--- Your objective ---
Nothing below is to be printed except the lines between the line holding "breakout board that" and the line holding "(NDEF), the Simple", inclusive, each exactly as it appears.

(Plain-text document sources)
-----

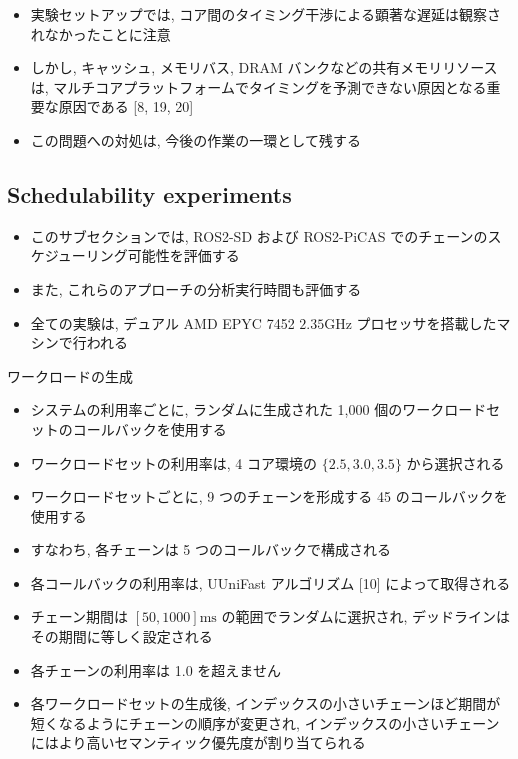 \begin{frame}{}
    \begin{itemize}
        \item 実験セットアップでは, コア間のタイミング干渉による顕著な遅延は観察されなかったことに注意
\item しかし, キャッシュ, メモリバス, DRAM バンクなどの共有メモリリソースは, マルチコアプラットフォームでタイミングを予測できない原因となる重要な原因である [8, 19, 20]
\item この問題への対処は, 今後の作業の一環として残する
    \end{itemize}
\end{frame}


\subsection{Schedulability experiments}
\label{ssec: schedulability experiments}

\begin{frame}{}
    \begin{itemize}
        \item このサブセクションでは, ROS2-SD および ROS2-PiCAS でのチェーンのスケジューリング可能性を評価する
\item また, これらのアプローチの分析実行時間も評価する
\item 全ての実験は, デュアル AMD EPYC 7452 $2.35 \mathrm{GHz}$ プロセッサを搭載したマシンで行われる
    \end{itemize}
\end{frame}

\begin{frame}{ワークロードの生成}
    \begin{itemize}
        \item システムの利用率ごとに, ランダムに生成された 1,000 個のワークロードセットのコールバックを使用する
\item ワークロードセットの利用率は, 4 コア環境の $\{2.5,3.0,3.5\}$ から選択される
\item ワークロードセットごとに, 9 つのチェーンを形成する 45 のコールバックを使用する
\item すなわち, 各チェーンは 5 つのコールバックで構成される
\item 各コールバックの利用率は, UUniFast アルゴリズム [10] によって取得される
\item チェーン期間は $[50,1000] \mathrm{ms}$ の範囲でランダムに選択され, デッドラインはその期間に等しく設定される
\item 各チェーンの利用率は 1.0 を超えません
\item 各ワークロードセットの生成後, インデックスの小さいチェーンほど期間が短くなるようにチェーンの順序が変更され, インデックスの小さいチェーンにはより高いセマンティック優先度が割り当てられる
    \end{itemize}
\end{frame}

-----

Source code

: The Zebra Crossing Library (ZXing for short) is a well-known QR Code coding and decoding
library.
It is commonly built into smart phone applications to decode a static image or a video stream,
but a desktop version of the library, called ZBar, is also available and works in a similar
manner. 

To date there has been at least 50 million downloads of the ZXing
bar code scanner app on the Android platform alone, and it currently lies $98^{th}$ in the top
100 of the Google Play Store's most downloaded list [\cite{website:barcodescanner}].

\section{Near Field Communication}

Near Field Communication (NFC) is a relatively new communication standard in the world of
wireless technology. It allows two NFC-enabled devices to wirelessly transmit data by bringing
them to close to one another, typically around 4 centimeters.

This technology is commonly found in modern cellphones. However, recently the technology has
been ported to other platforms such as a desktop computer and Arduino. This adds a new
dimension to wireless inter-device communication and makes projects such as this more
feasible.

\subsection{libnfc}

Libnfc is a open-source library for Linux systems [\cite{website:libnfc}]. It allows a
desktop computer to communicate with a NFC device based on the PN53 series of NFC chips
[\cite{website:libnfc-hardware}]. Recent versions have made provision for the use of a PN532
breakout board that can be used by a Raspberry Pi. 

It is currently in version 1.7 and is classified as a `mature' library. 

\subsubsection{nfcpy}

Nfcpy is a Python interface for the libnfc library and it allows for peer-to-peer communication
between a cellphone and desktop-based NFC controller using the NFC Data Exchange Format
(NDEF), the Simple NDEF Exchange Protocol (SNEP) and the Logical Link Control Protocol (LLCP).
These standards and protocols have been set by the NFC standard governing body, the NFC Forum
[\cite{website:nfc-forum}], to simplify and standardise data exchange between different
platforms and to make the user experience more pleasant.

-----

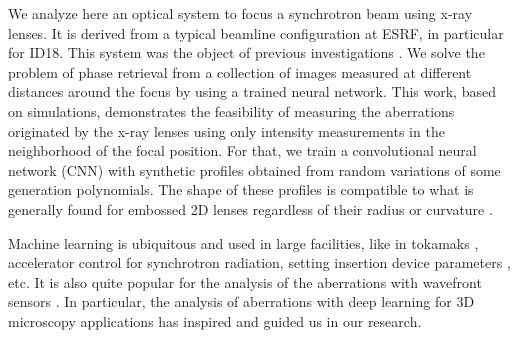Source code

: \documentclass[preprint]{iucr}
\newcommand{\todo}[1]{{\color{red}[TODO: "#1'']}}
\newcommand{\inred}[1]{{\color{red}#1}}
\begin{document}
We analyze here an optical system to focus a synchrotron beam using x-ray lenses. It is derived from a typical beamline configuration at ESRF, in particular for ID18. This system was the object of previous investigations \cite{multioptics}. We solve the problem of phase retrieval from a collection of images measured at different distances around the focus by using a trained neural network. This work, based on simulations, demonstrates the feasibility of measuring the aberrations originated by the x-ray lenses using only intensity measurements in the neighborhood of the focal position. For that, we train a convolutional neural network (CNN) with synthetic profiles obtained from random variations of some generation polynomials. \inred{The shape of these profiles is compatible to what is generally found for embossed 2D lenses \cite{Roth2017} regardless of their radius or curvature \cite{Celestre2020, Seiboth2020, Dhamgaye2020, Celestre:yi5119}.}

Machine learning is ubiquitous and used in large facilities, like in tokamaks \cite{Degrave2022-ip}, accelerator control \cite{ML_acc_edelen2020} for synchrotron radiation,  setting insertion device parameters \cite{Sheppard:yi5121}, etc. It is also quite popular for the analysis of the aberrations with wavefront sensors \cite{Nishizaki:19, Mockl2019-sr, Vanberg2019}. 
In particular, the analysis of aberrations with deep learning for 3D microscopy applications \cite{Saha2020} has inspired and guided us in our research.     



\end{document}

-----

--- Result of this task ---
breakout board that can be used by a Raspberry Pi. 

It is currently in version 1.7 and is classified as a `mature' library. 

\subsubsection{nfcpy}

Nfcpy is a Python interface for the libnfc library and it allows for peer-to-peer communication
between a cellphone and desktop-based NFC controller using the NFC Data Exchange Format
(NDEF), the Simple NDEF Exchange Protocol (SNEP) and the Logical Link Control Protocol (LLCP).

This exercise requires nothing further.